NASSER HUSSAIN: Stokes' approach fine if the ball is doing something

NASSER HUSSAIN: Ben Stokes’ brave, bold and attacking approach is fine… as long as the ball is doing something! As a captain, you must change your thinking and he will know there are times he must switch it up

  • It is clear to see why England and New Zealand wanted to bowl first in the Test
  • Ben Stokes is aware that Trent Bridge can get better and better for batting
  • But the ball wasn’t swinging before lunch, and it is crucial to have multiple plans 
  • He is a smart cookie and knows he will sometimes need to do it a little differently 

I could understand why Ben Stokes – and stand-in New Zealand captain Tom Latham – both wanted to bowl first in this second Test.

Look up and the overhead conditions suggested batting but look down and the pitch had a green tinge to it and Stokes would be aware Trent Bridge can get better and better for batting on the second and third days.

He wanted to take advantage of anything in the conditions on the first day, particularly with two of the great bowlers in home conditions in Jimmy Anderson and Stuart Broad in his ranks and New Zealand weakened by the late loss of their captain Kane Williamson.

Ben Stokes’ bold approach works provided the ball is actually doing something for England

This England side want to take the attacking option and this was the brave thing to do because when the sun comes out here you can lose control in the field. As we saw in the first session, when there were 20 boundaries, it can be a high scoring boundary ground.

Stokes said before this Test he wants his bowlers to always try to take wickets rather than worry about saving runs and that’s fine as long as the ball is doing something. But England’s problem before lunch was that it wasn’t swinging.

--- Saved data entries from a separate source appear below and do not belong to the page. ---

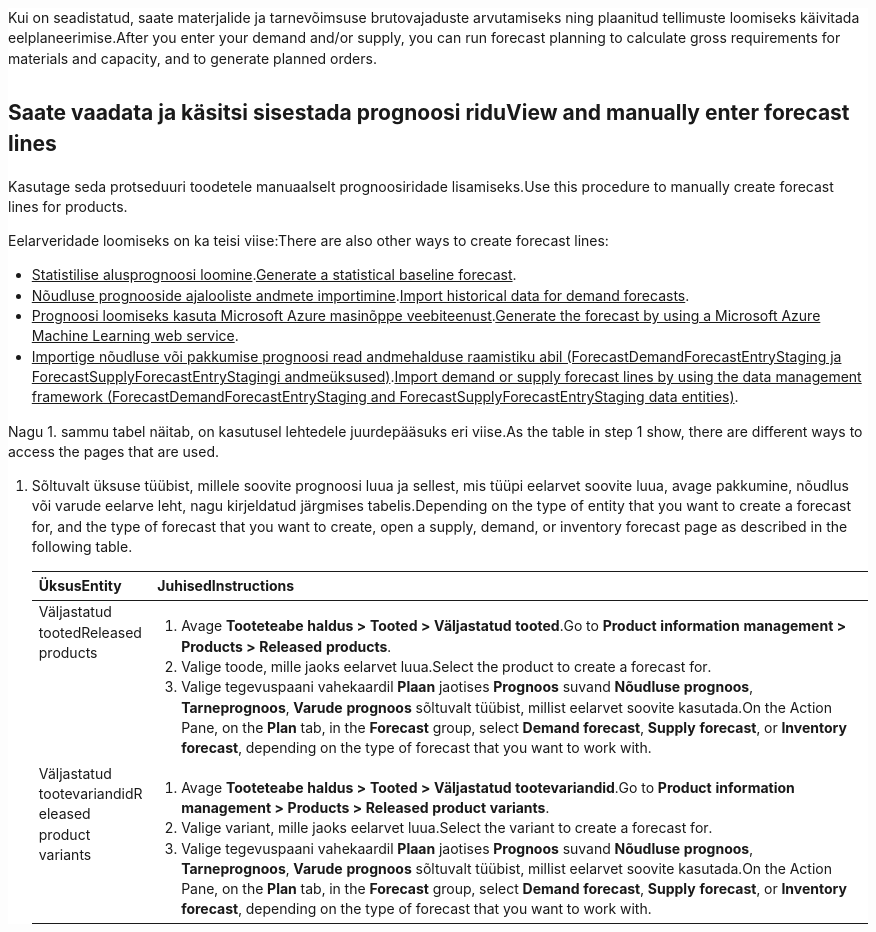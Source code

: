 <span data-ttu-id="0d47c-113">Kui on seadistatud, saate materjalide ja tarnevõimsuse brutovajaduste arvutamiseks ning plaanitud tellimuste loomiseks käivitada eelplaneerimise.</span><span class="sxs-lookup"><span data-stu-id="0d47c-113">After you enter your demand and/or supply, you can run forecast planning to calculate gross requirements for materials and capacity, and to generate planned orders.</span></span>

## <a name="view-and-manually-enter-forecast-lines"></a><a name="manual-entry"></a><span data-ttu-id="0d47c-114">Saate vaadata ja käsitsi sisestada prognoosi ridu</span><span class="sxs-lookup"><span data-stu-id="0d47c-114">View and manually enter forecast lines</span></span>

<span data-ttu-id="0d47c-115">Kasutage seda protseduuri toodetele manuaalselt prognoosiridade lisamiseks.</span><span class="sxs-lookup"><span data-stu-id="0d47c-115">Use this procedure to manually create forecast lines for products.</span></span>

<span data-ttu-id="0d47c-116">Eelarveridade loomiseks on ka teisi viise:</span><span class="sxs-lookup"><span data-stu-id="0d47c-116">There are also other ways to create forecast lines:</span></span>

- <span data-ttu-id="0d47c-117">[Statistilise alusprognoosi loomine](generate-statistical-baseline-forecast.md).</span><span class="sxs-lookup"><span data-stu-id="0d47c-117">[Generate a statistical baseline forecast](generate-statistical-baseline-forecast.md).</span></span>
- <span data-ttu-id="0d47c-118">[Nõudluse prognooside ajalooliste andmete importimine](import-historical-data.md).</span><span class="sxs-lookup"><span data-stu-id="0d47c-118">[Import historical data for demand forecasts](import-historical-data.md).</span></span>
- <span data-ttu-id="0d47c-119">[Prognoosi loomiseks kasuta Microsoft Azure masinõppe veebiteenust](demand-forecasting-setup.md).</span><span class="sxs-lookup"><span data-stu-id="0d47c-119">[Generate the forecast by using a Microsoft Azure Machine Learning web service](demand-forecasting-setup.md).</span></span>
- <span data-ttu-id="0d47c-120">[Importige nõudluse või pakkumise prognoosi read andmehalduse raamistiku abil (ForecastDemandForecastEntryStaging ja ForecastSupplyForecastEntryStagingi andmeüksused)](../../dev-itpro/data-entities/data-entities-data-packages.md).</span><span class="sxs-lookup"><span data-stu-id="0d47c-120">[Import demand or supply forecast lines by using the data management framework (ForecastDemandForecastEntryStaging and ForecastSupplyForecastEntryStaging data entities)](../../dev-itpro/data-entities/data-entities-data-packages.md).</span></span>

<span data-ttu-id="0d47c-121">Nagu 1. sammu tabel näitab, on kasutusel lehtedele juurdepääsuks eri viise.</span><span class="sxs-lookup"><span data-stu-id="0d47c-121">As the table in step 1 show, there are different ways to access the pages that are used.</span></span>

1. <span data-ttu-id="0d47c-122">Sõltuvalt üksuse tüübist, millele soovite prognoosi luua ja sellest, mis tüüpi eelarvet soovite luua, avage pakkumine, nõudlus või varude eelarve leht, nagu kirjeldatud järgmises tabelis.</span><span class="sxs-lookup"><span data-stu-id="0d47c-122">Depending on the type of entity that you want to create a forecast for, and the type of forecast that you want to create, open a supply, demand, or inventory forecast page as described in the following table.</span></span>

    | <span data-ttu-id="0d47c-123">Üksus</span><span class="sxs-lookup"><span data-stu-id="0d47c-123">Entity</span></span> | <span data-ttu-id="0d47c-124">Juhised</span><span class="sxs-lookup"><span data-stu-id="0d47c-124">Instructions</span></span> |
    |---|---|
    | <span data-ttu-id="0d47c-125">Väljastatud tooted</span><span class="sxs-lookup"><span data-stu-id="0d47c-125">Released products</span></span> | <ol><li><span data-ttu-id="0d47c-126">Avage **Tooteteabe haldus \> Tooted \> Väljastatud tooted**.</span><span class="sxs-lookup"><span data-stu-id="0d47c-126">Go to **Product information management \> Products \> Released products**.</span></span></li><li><span data-ttu-id="0d47c-127">Valige toode, mille jaoks eelarvet luua.</span><span class="sxs-lookup"><span data-stu-id="0d47c-127">Select the product to create a forecast for.</span></span></li><li><span data-ttu-id="0d47c-128">Valige tegevuspaani vahekaardil **Plaan** jaotises **Prognoos** suvand **Nõudluse prognoos**, **Tarneprognoos**, **Varude prognoos** sõltuvalt tüübist, millist eelarvet soovite kasutada.</span><span class="sxs-lookup"><span data-stu-id="0d47c-128">On the Action Pane, on the **Plan** tab, in the **Forecast** group, select **Demand forecast**, **Supply forecast**, or **Inventory forecast**, depending on the type of forecast that you want to work with.</span></span></li></ol> |
    | <span data-ttu-id="0d47c-129">Väljastatud tootevariandid</span><span class="sxs-lookup"><span data-stu-id="0d47c-129">Released product variants</span></span> | <ol><li><span data-ttu-id="0d47c-130">Avage **Tooteteabe haldus \> Tooted \> Väljastatud tootevariandid**.</span><span class="sxs-lookup"><span data-stu-id="0d47c-130">Go to **Product information management \> Products \> Released product variants**.</span></span></li><li><span data-ttu-id="0d47c-131">Valige variant, mille jaoks eelarvet luua.</span><span class="sxs-lookup"><span data-stu-id="0d47c-131">Select the variant to create a forecast for.</span></span></li><li><span data-ttu-id="0d47c-132">Valige tegevuspaani vahekaardil **Plaan** jaotises **Prognoos** suvand **Nõudluse prognoos**, **Tarneprognoos**, **Varude prognoos** sõltuvalt tüübist, millist eelarvet soovite kasutada.</span><span class="sxs-lookup"><span data-stu-id="0d47c-132">On the Action Pane, on the **Plan** tab, in the **Forecast** group, select **Demand forecast**, **Supply forecast**, or **Inventory forecast**, depending on the type of forecast that you want to work with.</span></span></li></ol> |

That’s why, in Test cricket, you can’t always have just one policy because it doesn’t take into account how the game ebbs and flows. You only have to look at the last Test at Lord’s when it was low scoring in the first innings before the pitch got flatter to see that.

It is crucial to have multiple policies in Test cricket that take the ebbs and flows into account

As a captain you have to change your thinking along with the conditions and there was a case for sitting in before lunch and seeing if things changed because Trent Bridge is one of the great swinging grounds.

And, sure enough, suddenly the ball did start to move, after 35 overs, as if somebody had just flicked a switch and Stokes himself started to bowl beautifully.

When the ball is moving the captain can be a real handful because he has a great wrist position and is technically very strong. It was no surprise he made the breakthrough, picked up a couple of wickets and could have had another but for Joe Root’s dropped catch.

Fair play to Broad, too, because he bought into what England were trying to do. Over the years we have seen various captains encouraging him to bowl fuller and there have been times, when the ball hasn’t been doing anything, he’s been reluctant to do that.

Stuart Broad (above) bought into the game plan, although New Zealand got off to another flyer

Here he stuck to the plan after the lunch but it did mean New Zealand got off to another flyer. It’s a fine balance.

Otherwise I felt Stokes did all he could. He handled Jack Leach well and realised Daryl Mitchell might give him a chance by coming at him. Hence he kept his mid-on and mid-off in, again the bold option, and invited him to chance his arm.

It will take time for Stokes. At Lord’s it was noticeable how the England catching had improved but on Friday they slipped back into old habits and there was a return of more no balls too.

It is good to take the positive option but Stokes is a smart cookie and he will know there are times when he will need to do it a little differently.